To find the limit \( \lim _{x \rightarrow 1^{+}}(\ln x)^{x-1} \), we start by examining the behavior of \( \ln x \) as \( x \) approaches \( 1 \) from the right. As \( x \to 1^{+} \), \( \ln x \to \ln 1 = 0 \). Also, \( x - 1 \to 0 \). Therefore, we have a limit of the form \( 0^0 \), which is indeterminate. To resolve this, we can rewrite the expression using the exponential function: \[ (\ln x)^{x-1} = e^{(x-1) \ln(\ln x)} \] Now, we need to analyze the limit of the exponent: \[ \lim_{x \to 1^+} (x-1) \ln(\ln x) \] Next, we substitute \( y = x - 1 \), which means as \( x \to 1^+ \), \( y \to 0^+ \) and \( x = y + 1 \).
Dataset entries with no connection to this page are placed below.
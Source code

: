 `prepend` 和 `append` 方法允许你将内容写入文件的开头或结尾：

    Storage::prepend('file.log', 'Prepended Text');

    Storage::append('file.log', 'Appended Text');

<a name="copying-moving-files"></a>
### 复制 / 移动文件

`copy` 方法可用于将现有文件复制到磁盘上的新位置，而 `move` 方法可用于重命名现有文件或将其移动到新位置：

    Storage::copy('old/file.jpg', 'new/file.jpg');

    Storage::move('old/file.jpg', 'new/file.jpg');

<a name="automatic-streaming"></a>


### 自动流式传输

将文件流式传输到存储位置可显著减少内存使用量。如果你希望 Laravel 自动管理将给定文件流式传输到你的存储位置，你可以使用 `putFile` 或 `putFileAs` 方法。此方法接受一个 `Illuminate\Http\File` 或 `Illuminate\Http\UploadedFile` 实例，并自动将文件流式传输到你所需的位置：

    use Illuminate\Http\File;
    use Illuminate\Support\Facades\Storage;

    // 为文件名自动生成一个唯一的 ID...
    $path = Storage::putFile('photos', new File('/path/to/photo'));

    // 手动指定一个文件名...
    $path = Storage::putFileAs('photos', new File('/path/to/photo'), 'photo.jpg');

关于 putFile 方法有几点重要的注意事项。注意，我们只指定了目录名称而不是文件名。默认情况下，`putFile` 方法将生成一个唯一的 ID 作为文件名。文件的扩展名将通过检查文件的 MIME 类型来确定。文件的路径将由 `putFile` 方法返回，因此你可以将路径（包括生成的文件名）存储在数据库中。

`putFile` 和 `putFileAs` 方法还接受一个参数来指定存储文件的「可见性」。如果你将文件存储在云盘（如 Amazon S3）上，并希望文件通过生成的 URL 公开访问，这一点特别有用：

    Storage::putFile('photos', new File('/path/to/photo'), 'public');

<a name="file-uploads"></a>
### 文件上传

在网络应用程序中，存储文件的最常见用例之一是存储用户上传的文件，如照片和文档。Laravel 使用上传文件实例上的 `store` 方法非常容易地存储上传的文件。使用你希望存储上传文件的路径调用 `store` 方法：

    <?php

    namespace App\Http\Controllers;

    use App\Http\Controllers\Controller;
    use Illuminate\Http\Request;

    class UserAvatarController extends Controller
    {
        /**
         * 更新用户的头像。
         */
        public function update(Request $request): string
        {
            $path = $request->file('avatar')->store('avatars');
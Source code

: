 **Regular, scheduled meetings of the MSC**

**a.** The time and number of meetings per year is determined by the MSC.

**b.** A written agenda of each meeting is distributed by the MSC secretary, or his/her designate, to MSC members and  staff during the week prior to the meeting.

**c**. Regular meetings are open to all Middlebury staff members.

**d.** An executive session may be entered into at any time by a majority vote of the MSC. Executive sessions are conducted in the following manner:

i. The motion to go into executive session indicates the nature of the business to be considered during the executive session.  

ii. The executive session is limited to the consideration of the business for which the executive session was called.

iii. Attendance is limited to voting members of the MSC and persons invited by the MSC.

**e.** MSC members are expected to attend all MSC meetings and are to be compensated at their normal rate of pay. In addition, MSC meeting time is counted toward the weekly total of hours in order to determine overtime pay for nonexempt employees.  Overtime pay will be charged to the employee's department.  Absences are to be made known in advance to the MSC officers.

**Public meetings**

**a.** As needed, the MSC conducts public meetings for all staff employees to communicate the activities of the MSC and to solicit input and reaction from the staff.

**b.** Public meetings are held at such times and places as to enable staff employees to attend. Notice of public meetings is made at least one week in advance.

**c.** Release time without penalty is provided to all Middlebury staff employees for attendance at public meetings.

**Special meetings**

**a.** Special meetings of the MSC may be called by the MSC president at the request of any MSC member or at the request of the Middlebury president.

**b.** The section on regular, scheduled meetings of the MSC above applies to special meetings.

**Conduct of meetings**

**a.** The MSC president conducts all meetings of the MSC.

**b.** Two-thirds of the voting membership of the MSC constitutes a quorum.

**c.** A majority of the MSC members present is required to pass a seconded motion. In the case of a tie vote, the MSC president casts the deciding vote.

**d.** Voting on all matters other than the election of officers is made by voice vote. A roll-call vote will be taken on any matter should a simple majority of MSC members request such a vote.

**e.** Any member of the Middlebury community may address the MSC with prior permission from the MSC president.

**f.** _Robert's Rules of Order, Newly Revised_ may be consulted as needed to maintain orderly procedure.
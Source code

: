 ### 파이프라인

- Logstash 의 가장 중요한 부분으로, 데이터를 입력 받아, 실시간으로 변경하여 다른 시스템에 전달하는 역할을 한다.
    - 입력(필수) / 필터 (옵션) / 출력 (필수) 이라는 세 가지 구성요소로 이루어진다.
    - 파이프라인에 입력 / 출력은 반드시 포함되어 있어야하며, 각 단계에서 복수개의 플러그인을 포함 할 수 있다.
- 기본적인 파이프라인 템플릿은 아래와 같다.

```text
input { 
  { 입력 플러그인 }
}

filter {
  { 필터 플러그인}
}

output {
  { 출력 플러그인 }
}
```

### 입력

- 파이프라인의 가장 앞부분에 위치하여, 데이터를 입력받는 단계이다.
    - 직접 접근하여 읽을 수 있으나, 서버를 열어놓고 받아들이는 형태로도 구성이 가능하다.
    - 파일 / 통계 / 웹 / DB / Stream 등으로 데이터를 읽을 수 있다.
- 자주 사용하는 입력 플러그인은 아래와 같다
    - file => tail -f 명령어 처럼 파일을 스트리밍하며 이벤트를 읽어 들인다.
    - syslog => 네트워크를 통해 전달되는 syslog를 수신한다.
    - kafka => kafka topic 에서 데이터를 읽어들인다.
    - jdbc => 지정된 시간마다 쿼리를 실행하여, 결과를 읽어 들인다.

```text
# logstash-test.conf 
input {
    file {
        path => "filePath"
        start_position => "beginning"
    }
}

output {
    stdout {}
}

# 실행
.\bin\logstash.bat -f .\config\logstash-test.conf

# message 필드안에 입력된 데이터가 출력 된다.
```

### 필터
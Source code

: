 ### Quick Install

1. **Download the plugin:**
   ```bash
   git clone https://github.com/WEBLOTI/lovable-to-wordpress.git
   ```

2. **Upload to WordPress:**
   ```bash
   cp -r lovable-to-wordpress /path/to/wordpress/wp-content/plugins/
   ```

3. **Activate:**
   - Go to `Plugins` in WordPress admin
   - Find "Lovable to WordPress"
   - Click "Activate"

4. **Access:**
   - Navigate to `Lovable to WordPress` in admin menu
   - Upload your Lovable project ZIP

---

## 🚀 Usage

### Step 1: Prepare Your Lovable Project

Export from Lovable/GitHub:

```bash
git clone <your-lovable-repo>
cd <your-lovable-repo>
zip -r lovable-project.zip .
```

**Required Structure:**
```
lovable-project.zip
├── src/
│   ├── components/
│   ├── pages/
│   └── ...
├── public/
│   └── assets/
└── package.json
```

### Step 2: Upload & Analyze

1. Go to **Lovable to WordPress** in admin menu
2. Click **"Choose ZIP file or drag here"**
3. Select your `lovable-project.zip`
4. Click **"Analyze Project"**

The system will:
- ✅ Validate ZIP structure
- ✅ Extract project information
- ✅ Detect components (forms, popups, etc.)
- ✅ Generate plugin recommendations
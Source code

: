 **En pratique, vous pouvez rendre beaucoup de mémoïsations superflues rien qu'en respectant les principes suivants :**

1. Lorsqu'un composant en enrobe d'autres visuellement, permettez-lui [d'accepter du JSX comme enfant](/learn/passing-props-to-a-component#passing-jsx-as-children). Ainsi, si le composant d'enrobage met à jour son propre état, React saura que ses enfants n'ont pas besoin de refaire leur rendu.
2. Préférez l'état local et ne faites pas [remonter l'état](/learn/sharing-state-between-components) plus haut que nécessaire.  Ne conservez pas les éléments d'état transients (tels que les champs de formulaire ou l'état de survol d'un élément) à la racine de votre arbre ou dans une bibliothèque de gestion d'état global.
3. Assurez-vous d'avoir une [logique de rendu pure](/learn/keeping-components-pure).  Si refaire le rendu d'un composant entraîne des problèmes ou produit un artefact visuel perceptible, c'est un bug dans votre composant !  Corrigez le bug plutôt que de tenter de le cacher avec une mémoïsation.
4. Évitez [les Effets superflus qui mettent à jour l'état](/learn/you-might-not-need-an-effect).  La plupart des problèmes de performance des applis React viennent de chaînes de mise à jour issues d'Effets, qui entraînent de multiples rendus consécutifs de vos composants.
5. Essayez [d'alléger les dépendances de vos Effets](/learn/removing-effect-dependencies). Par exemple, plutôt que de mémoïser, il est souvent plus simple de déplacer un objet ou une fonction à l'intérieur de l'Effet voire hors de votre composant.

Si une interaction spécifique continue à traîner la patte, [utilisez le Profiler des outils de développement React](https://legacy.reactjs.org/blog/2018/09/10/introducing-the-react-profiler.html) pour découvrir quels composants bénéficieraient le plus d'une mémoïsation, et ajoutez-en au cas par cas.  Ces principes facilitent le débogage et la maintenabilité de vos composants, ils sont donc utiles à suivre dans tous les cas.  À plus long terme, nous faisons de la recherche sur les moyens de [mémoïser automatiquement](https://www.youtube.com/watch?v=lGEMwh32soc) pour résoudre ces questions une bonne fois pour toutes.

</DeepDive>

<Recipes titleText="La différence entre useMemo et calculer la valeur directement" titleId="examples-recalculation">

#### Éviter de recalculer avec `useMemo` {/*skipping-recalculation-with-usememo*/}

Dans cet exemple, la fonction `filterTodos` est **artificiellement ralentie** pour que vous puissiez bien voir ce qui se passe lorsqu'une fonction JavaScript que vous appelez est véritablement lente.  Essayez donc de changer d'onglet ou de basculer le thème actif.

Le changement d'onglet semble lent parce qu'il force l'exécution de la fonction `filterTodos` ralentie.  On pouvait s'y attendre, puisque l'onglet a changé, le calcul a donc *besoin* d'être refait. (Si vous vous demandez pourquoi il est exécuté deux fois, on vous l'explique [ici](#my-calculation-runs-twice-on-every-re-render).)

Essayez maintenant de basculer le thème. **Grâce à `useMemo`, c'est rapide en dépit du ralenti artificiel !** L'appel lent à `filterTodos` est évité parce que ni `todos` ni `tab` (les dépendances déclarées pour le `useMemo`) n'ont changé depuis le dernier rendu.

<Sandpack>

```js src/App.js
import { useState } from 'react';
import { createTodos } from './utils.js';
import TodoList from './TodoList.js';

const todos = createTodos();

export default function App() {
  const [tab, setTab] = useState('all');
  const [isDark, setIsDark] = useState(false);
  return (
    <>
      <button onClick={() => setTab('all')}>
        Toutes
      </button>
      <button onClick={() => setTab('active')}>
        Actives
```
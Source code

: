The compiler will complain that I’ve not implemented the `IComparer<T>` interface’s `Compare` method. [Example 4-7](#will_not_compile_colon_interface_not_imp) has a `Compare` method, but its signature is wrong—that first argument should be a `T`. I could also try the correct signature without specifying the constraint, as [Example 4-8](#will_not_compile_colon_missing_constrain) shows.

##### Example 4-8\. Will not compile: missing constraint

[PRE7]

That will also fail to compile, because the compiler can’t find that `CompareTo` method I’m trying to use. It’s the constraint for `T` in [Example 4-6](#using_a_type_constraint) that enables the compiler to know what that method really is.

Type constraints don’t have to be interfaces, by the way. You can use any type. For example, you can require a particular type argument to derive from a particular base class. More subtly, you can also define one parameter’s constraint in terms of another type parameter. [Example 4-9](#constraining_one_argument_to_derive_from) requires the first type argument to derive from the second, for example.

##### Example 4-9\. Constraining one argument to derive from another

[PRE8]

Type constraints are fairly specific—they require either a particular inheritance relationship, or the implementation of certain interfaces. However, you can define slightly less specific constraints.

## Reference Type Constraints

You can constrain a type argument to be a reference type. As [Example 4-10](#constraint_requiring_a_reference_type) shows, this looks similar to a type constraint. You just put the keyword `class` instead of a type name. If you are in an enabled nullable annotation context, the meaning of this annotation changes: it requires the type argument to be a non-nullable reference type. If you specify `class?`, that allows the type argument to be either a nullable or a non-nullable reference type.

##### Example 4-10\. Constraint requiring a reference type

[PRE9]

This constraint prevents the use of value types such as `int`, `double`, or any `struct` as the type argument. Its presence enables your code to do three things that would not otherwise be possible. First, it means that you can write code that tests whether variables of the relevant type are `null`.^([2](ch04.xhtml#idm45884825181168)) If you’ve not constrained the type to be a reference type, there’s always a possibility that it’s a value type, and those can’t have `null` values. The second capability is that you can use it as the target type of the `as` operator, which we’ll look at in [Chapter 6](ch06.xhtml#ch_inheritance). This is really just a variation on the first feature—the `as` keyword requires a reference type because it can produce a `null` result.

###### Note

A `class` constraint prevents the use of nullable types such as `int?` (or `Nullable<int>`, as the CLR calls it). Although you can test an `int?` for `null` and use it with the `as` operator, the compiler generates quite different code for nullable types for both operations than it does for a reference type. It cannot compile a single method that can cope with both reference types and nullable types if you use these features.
Now, we rewrite \( \ln x \) in terms of \( y \): \[ \ln x = \ln(y + 1) \] Using the Taylor expansion around \( y = 0 \): \[ \ln(y + 1) \approx y \text{ as } y \to 0 \] Thus: \[ \ln(\ln x) \approx \ln(y) \text{ as } y \to 0 \] Now we have: \[ \lim_{y \to 0^+} y \ln(\ln(y+1)) \approx \lim_{y \to 0^+} y \ln(y) \] The limit \( y \ln(y) \) approaches \( 0 \) as \( y \to 0^{+} \). This is due to the fact that \( \ln(y) \) approaches \( -\infty \) and dominates the term \( y \) as it tends to \( 0 \). Putting it all together, we have: \[ \lim_{x \to 1^+} (x-1) \ln(\ln x) = \lim_{y \to 0^+} y \ln(y) = 0 \] Thus, we can evaluate our original limit: \[ \lim_{x \to 1^{+}} (\ln x)^{x-1} = e^{0} = 1 \] Therefore, the final result is: \[ \boxed{1} \]